Patrick Leplat : « Le numérique nous a restreints, plus maintenant. Le HDR numérique donne plus de travail à l’opérateur, car il a plus de choix disponibles ; cela l’oblige à un travail plus fin, plus complexe avec plus de possibilités de création. »
Quentin Bourdin : « Attention aux spéculaires dans les hautes lumières qui peuvent accrocher l’œil au détriment du visage. L’incidence des filtres et des optiques doit être testée. »
Avec le HDR, tout évolue : la résolution, l’espace colorimétrique, la vitesse. Cette accélération des avancées technologiques peut créer des confusions. L’EBU et la SMPTE ont mis au point la norme Rec 2100 pour la HD en HDR et la norme Rec 2020 pour le 4K en HDR. Il ne faut pas oublier de travailler sur tous les axes : télévision, téléphone, cinéma. Canal+ et TF1 étaient présentes lors de ce colloque ; les deux chaînes ont été sensibilisées aux problématiques des opérateurs.
Rémy Chevrin : « Il ne faut pas hésiter à partager ces nouvelles technologies avec les réalisateurs. »
En ce qui concerne la projection cinématographique, les normes ne sont pas encore édictées. Il existe, pour l’instant, trois systèmes différents :
– Dolby Vision
Double projecteur laser (avec Christie) dans une salle entièrement noire et dédiée à ce système.
Luminance maximum de l’écran : 106 nits en 2D, 48 nits en 3D.
Niveau de noirs minimum : proche de zéro.
Rapport de contraste séquentiel : 1 000 000 : 1.
Environ 130 salles dans le monde (90 USA, 30 Chine, 10 Europe).

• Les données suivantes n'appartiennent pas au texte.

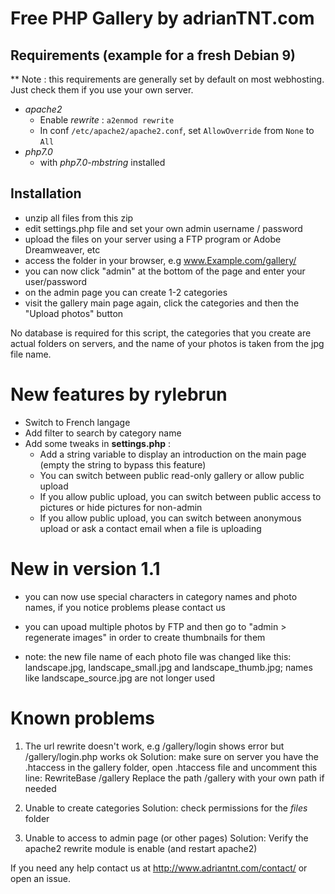 # Free PHP Gallery by adrianTNT.com

## Requirements (example for a fresh Debian 9)

** Note : this requirements are generally set by default on most webhosting. Just check them if you use your own server.

- *apache2*
  - Enable *rewrite* : `a2enmod rewrite`
  - In conf `/etc/apache2/apache2.conf`, set `AllowOverride` from `None` to `All`
- *php7.0*
  - with *php7.0-mbstring* installed

## Installation

- unzip all files from this zip
- edit settings.php file and set your own admin username / password
- upload the files on your server using a FTP program or Adobe Dreamweaver, etc
- access the folder in your browser, e.g www.Example.com/gallery/ 
- you can now click "admin" at the bottom of the page and enter your user/password
- on the admin page you can create 1-2 categories
- visit the gallery main page again, click the categories and then the "Upload photos" button

No database is required for this script, the categories that you create are actual folders on servers, and the name of your photos is taken from the jpg file name.

# New features by rylebrun
- Switch to French langage
- Add filter to search by category name
- Add some tweaks in **settings.php** :
  - Add a string variable to display an introduction on the main page (empty the string to bypass this feature)
  - You can switch between public read-only gallery or allow public upload
  - If you allow public upload, you can switch between public access to pictures or hide pictures for non-admin
  - If you allow public upload, you can switch between anonymous upload or ask a contact email when a file is uploading

# New in version 1.1
- you can now use special characters in category names and photo names, if you notice problems please contact us
- you can upoad multiple photos by FTP and then go to "admin > regenerate images" in order to create thumbnails for them

- note: the new file name of each photo file was changed like this: landscape.jpg, landscape_small.jpg and landscape_thumb.jpg; names like landscape_source.jpg are not longer used

# Known problems


1) The url rewrite doesn't work, e.g /gallery/login shows error but /gallery/login.php works ok
Solution: make sure on server you have the .htaccess in the gallery folder, open .htaccess file and uncomment this line:
RewriteBase /gallery
Replace the path /gallery with your own path if needed

2) Unable to create categories
Solution: check permissions for the *files* folder

3) Unable to access to admin page (or other pages)
Solution: Verify the apache2 rewrite module is enable (and restart apache2)

If you need any help contact us at http://www.adriantnt.com/contact/ or open an issue.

Le mastering Dolby Vision ne peut être effectué qu’à Londres (Dolby) ou à Los Angeles (Technicolor et Deluxe).
– Eclair Color
Technologie Sony SXRD (une ou deux projections stackées en fonction de la taille de l’écran) ou Barco Laser 4K.
Luminance maximum : 103 nits en 2D.
Niveau de noirs minimum : 0,01 nit
Rapport de contraste séquentiel : environ 8 000 : 1.
Environ 70 salles : 35 France, 35 Allemagne.
– Imax
Technologie laser dans un environnement contrôlé.
Technologie laser 4K basée sur un brevet Kodak.
Luminance maximum autour de 100 nits.